EXERCISE INSTRUCTIONS: Go through the data and copy each line where the word "from" shows up.

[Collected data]
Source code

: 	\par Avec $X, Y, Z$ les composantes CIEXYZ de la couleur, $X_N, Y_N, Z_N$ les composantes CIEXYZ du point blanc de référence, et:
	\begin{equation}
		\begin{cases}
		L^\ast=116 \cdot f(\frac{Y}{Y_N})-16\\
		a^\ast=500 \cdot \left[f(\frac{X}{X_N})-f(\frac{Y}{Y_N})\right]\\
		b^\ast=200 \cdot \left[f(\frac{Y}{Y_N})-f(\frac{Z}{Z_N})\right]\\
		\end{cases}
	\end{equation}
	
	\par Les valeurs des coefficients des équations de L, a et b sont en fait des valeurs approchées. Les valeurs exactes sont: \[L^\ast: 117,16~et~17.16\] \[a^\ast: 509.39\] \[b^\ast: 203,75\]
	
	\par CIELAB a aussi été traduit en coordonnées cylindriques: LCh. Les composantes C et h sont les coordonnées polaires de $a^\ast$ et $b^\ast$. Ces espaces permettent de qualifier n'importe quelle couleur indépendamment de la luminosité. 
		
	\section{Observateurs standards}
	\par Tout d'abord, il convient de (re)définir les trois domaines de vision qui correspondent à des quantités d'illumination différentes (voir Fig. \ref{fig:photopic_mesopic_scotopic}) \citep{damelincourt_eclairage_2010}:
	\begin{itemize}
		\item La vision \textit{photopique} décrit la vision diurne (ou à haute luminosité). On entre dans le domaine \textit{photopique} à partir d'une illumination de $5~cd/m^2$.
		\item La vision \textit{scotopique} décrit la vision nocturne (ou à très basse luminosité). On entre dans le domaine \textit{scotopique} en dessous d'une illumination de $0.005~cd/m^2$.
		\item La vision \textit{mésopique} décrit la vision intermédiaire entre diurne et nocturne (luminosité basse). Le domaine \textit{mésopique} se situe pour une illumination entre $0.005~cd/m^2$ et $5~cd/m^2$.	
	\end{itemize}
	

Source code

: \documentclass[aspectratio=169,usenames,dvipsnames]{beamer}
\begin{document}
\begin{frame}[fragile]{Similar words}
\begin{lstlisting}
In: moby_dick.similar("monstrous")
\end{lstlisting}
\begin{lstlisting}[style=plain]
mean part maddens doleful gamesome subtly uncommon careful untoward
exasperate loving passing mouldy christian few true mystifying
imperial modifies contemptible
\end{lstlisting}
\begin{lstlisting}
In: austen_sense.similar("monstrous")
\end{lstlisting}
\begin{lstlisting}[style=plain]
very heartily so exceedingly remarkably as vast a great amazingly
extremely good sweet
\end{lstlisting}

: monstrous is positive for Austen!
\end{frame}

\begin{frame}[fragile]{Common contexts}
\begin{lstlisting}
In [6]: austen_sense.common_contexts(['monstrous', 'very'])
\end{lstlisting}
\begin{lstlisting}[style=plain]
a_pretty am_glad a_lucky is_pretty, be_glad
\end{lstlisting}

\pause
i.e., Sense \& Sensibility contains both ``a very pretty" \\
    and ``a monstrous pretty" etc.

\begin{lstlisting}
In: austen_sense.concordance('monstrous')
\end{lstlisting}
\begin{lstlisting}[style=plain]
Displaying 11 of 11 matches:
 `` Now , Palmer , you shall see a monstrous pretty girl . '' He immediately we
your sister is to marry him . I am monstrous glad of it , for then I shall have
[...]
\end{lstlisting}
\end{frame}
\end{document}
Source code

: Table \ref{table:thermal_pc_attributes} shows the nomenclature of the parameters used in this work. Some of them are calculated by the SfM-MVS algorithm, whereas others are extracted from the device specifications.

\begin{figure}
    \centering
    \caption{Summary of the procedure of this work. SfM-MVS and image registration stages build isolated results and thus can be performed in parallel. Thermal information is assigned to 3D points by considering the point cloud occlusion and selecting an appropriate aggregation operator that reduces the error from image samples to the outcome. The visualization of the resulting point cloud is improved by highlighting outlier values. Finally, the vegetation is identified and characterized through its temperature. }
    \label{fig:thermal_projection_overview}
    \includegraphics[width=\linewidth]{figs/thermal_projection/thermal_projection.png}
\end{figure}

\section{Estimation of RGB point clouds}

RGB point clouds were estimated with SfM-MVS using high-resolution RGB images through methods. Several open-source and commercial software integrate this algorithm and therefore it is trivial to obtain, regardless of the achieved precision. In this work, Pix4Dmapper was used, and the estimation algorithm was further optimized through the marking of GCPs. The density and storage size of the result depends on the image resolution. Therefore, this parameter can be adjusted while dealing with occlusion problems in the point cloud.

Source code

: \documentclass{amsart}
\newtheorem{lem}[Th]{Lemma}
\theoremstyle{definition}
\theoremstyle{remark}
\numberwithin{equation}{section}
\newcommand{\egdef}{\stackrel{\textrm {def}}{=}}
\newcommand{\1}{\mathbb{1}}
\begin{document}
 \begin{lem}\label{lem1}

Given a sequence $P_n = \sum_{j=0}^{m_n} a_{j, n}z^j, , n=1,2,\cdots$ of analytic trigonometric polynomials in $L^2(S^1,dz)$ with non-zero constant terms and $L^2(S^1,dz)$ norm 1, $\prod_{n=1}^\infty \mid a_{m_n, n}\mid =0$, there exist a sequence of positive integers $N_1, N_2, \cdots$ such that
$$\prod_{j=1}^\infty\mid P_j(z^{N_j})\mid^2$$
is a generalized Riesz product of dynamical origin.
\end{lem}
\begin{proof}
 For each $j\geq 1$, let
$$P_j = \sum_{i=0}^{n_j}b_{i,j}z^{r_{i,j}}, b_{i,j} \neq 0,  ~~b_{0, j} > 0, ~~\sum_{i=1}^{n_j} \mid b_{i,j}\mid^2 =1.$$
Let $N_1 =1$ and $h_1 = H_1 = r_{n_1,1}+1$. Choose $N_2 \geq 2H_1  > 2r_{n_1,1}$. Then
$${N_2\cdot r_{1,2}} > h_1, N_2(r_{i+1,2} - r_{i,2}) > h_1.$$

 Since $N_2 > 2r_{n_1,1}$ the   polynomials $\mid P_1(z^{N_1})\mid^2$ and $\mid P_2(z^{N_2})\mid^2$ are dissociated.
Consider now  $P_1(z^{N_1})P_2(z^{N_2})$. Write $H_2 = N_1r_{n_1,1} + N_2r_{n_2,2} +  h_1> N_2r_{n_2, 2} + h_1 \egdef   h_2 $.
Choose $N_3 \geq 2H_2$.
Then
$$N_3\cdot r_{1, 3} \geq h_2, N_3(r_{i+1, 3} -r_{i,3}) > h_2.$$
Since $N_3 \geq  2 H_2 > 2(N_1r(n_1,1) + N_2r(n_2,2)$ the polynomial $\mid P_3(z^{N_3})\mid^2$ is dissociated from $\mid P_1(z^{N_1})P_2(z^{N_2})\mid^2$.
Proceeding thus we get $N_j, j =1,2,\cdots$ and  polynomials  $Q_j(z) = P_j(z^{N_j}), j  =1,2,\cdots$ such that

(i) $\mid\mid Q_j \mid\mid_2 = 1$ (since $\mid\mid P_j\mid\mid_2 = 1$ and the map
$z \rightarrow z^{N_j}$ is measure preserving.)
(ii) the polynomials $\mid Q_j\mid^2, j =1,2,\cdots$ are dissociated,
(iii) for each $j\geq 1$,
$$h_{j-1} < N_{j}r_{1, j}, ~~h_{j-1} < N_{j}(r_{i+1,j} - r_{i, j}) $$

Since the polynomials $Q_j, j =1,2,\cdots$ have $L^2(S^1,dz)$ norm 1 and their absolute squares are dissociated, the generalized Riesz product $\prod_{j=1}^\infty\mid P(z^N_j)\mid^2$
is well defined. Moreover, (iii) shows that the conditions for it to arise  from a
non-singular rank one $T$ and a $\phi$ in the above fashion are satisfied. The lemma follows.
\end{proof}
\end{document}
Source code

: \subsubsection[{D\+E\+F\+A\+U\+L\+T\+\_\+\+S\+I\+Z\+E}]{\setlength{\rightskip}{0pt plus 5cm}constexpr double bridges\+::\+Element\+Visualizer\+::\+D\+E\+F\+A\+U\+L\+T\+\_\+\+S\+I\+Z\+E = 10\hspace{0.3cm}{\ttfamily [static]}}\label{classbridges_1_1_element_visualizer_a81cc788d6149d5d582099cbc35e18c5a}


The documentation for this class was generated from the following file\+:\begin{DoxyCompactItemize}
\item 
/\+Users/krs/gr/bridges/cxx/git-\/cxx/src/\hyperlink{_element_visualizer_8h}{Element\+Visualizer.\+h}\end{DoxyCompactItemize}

ANSWER:
: Table \ref{table:thermal_pc_attributes} shows the nomenclature of the parameters used in this work. Some of them are calculated by the SfM-MVS algorithm, whereas others are extracted from the device specifications.
    \caption{Summary of the procedure of this work. SfM-MVS and image registration stages build isolated results and thus can be performed in parallel. Thermal information is assigned to 3D points by considering the point cloud occlusion and selecting an appropriate aggregation operator that reduces the error from image samples to the outcome. The visualization of the resulting point cloud is improved by highlighting outlier values. Finally, the vegetation is identified and characterized through its temperature. }
Since $N_3 \geq  2 H_2 > 2(N_1r(n_1,1) + N_2r(n_2,2)$ the polynomial $\mid P_3(z^{N_3})\mid^2$ is dissociated from $\mid P_1(z^{N_1})P_2(z^{N_2})\mid^2$.
is well defined. Moreover, (iii) shows that the conditions for it to arise  from a
The documentation for this class was generated from the following file\+:\begin{DoxyCompactItemize}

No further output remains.